EC2 scripts documentations lacks how to actually run applications

Hi,

The EC2 documents<http://spark.incubator.apache.org/docs/0.8.1/ec2-scripts.html>has
a section called 'Running Applications', but it actually lacks the
step
which should describe how to run the application.

The spark_ec2 script<https://github.com/apache/incubator-spark/blob/59e8009b8d5e51b6f776720de8c9ecb09e1072dc/ec2/spark_ec2.py>seems
to set up a standalone cluster, although I'm not sure why AMI_PREFIX
point to mesos ami
list<https://github.com/apache/incubator-spark/blob/59e8009b8d5e51b6f776720de8c9ecb09e1072dc/ec2/spark_ec2.py#L44>
.

Assuming that the cluster type is standalone, we could run the app by
spark-class script. Is this the missing step in the documentations?

spark-class script does not launch a daemon, is it suppose to be used with
nohup for long running applications?

Finally, is the standalone cluster type used for real world applications,
or do people use spark on yarn and mesos when it comes to production?

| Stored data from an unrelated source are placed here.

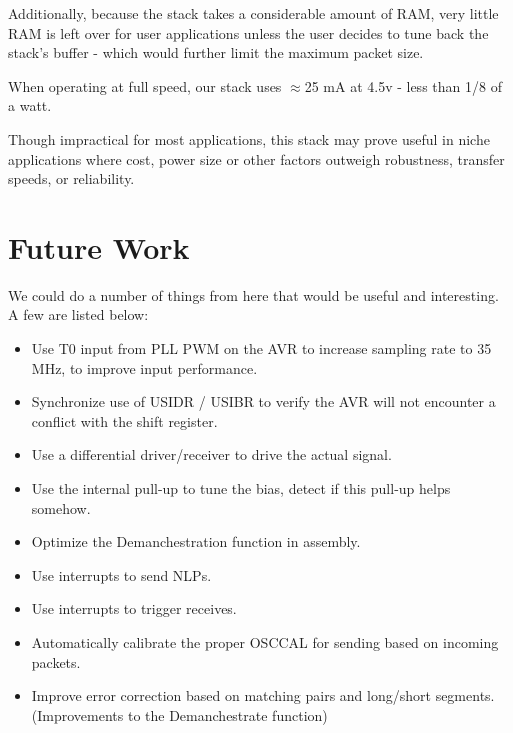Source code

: \documentclass[13pt]{ltxdoc}
\begin{document}
Additionally, because the stack takes a considerable amount of RAM, very little RAM is left over for user
applications unless the user decides to tune back the stack's buffer - which would further limit the 
maximum packet size.

When operating at full speed, our stack uses $\approx$25 mA at 4.5v - less than 1/8 of a watt.

Though impractical for most applications, this stack may prove useful in niche applications where 
cost, power size or other factors outweigh robustness, transfer speeds, or reliability.

\section{Future Work}
We could do a number of things from here that would be useful and interesting.  A few are listed below:

\begin{itemize}
\item Use T0 input from PLL PWM on the AVR to increase sampling rate to 35 MHz, to improve input performance.
\item Synchronize use of USIDR / USIBR to verify the AVR will not encounter a conflict with the shift register.
\item Use a differential driver/receiver to drive the actual signal.
\item Use the internal pull-up to tune the bias, detect if this pull-up helps somehow.
\item Optimize the Demanchestration function in assembly.
\item Use interrupts to send NLPs.
\item Use interrupts to trigger receives.
\item Automatically calibrate the proper OSCCAL for sending based on incoming packets.
\item Improve error correction based on matching pairs and long/short segments. (Improvements to the Demanchestrate function)
\end{itemize}
\end{document}

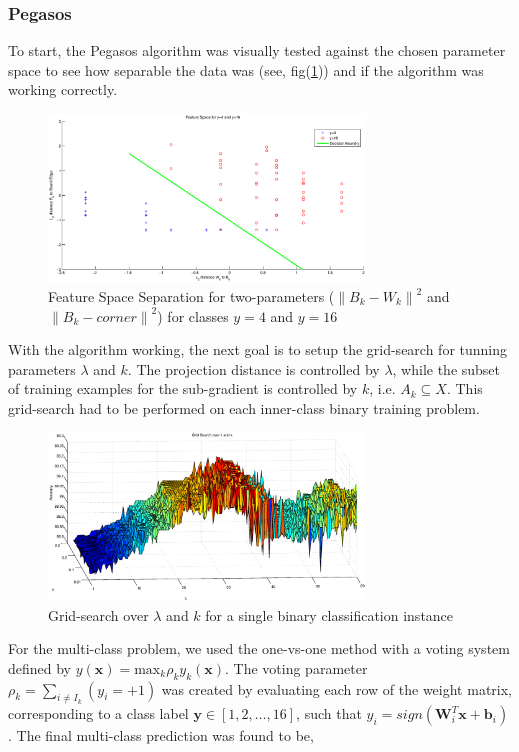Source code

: \documentclass[fleqn]{article}
\begin{document}
\subsubsection{Pegasos}
\label{subsub:Pegasos}
To start, the Pegasos algorithm\cite{Shwartz:2007} was visually tested against the chosen parameter space to see how separable the data was (see, fig(\ref{fig:2D_Space})) and if the algorithm was working correctly.  
%
\begin{figure}[H]
	{\centering
		\includegraphics[trim = 10mm 8mm 10mm 0mm, clip,width=0.75\textwidth]{figs/2D_FeatureSpace}
		\caption{Feature Space Separation for two-parameters ($\left\|B_k - W_k\right\|^2$ and $\left\|B_k - corner\right\|^2$) for classes $y=4$ and $y=16$}
		\label{fig:2D_Space}
	}
\end{figure}
%
With the algorithm working, the next goal is to setup the grid-search for tunning parameters $\lambda$ and $k$.  The projection distance is controlled by $\lambda$, while the subset of training examples for the sub-gradient is controlled by $k$, i.e. $A_k \subseteq X$.  This grid-search had to be performed on each inner-class binary training problem. 
%
\begin{figure}[H]
	{\centering
		\includegraphics[trim = 10mm 8mm 10mm 0mm, clip,width=0.75\textwidth]{figs/Grid_Search}
		\caption{Grid-search over $\lambda$ and $k$ for a single binary classification instance}
		\label{fig:GridSearch}
	}
\end{figure}  
%
For the multi-class problem, we used the one-vs-one method with a voting system defined by $y(\mathbf{x}) = \text{max}_k \rho_k y_k (\mathbf{x})$.  The voting parameter $\rho_k = \sum_{i \neq I_k} (y_i = +1)$ was created by evaluating each row of the weight matrix, corresponding to a class label $\mathbf{y} \in [1,2,\dots,16]$, such that $y_i = sign(\mathbf{W}_i^T \mathbf{x} + \mathbf{b}_i)$.  The final multi-class prediction was found to be,
\end{document}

Re: EC2 scripts documentations lacks how to actually run applications

Posted by Aureliano Buendia <bu...@gmail.com>.
Thanks Patrick. I take it that spark does not come with a daemonizer, and
the user is responsible for that.

Having said that, it feels odd that spark doesn't come with an application
daemonizer out of the box. I know spark is fast, but it's not _that_ fast
to not need a daemonizer :)


On Wed, Jan 8, 2014 at 7:57 PM, Patrick Wendell <pw...@gmail.com> wrote:

> Hey Aureliano,
>
> Yes, people run long running applications with standalone mode and run
> it in production. spark-class is a utility function for convenience.
> If you want to run a long running application you would write a spark
> application, bundle it, and submit it to the cluster. You can then
> launch your own application with no-hup or however else you want to
> daemonize it.
>
> Here is an example of a standalone application.
>
> http://spark.incubator.apache.org/docs/latest/quick-start.html
>
> The pull request Mark referred to adds some support for submitting
> your driver program to the cluster... but it's just an extra feature.
> Launching packaged applications is the way you want to go for your use
> case.
>
> - Patrick
>
> On Wed, Jan 8, 2014 at 10:31 AM, Mark Hamstra <ma...@clearstorydata.com>
> wrote:
> > https://github.com/apache/incubator-spark/pull/293
> >
> >
> > On Wed, Jan 8, 2014 at 10:12 AM, Aureliano Buendia <buendia360@gmail.com
> >
> > wrote:
> >>
> >> Here is a refactored version of the question:
> >>
> >> How to run spark-class for long running applications? Why is that
> >> spark-class doesn't launch a daemon?
> >>
> >>
> >> On Wed, Jan 8, 2014 at 3:21 AM, Aureliano Buendia <buendia360@gmail.com
> >
> >> wrote:
> >>>
> >>> Hi,
> >>>
> >>> The EC2 documents has a section called 'Running Applications', but it
> >>> actually lacks the step which should describe how to run the
> application.
> >>>
> >>> The spark_ec2 script seems to set up a standalone cluster, although I'm
> >>> not sure why AMI_PREFIX point to mesos ami list.
> >>>
> >>> Assuming that the cluster type is standalone, we could run the app by
> >>> spark-class script. Is this the missing step in the documentations?
> >>>
> >>> spark-class script does not launch a daemon, is it suppose to be used
> >>> with nohup for long running applications?
> >>>
> >>> Finally, is the standalone cluster type used for real world
> applications,
> >>> or do people use spark on yarn and mesos when it comes to production?
> >>
> >>
> >
>

Re: EC2 scripts documentations lacks how to actually run applications

Posted by Patrick Wendell <pw...@gmail.com>.
Hey Aureliano,

Yes, people run long running applications with standalone mode and run
it in production. spark-class is a utility function for convenience.
If you want to run a long running application you would write a spark
application, bundle it, and submit it to the cluster. You can then
launch your own application with no-hup or however else you want to
daemonize it.

Here is an example of a standalone application.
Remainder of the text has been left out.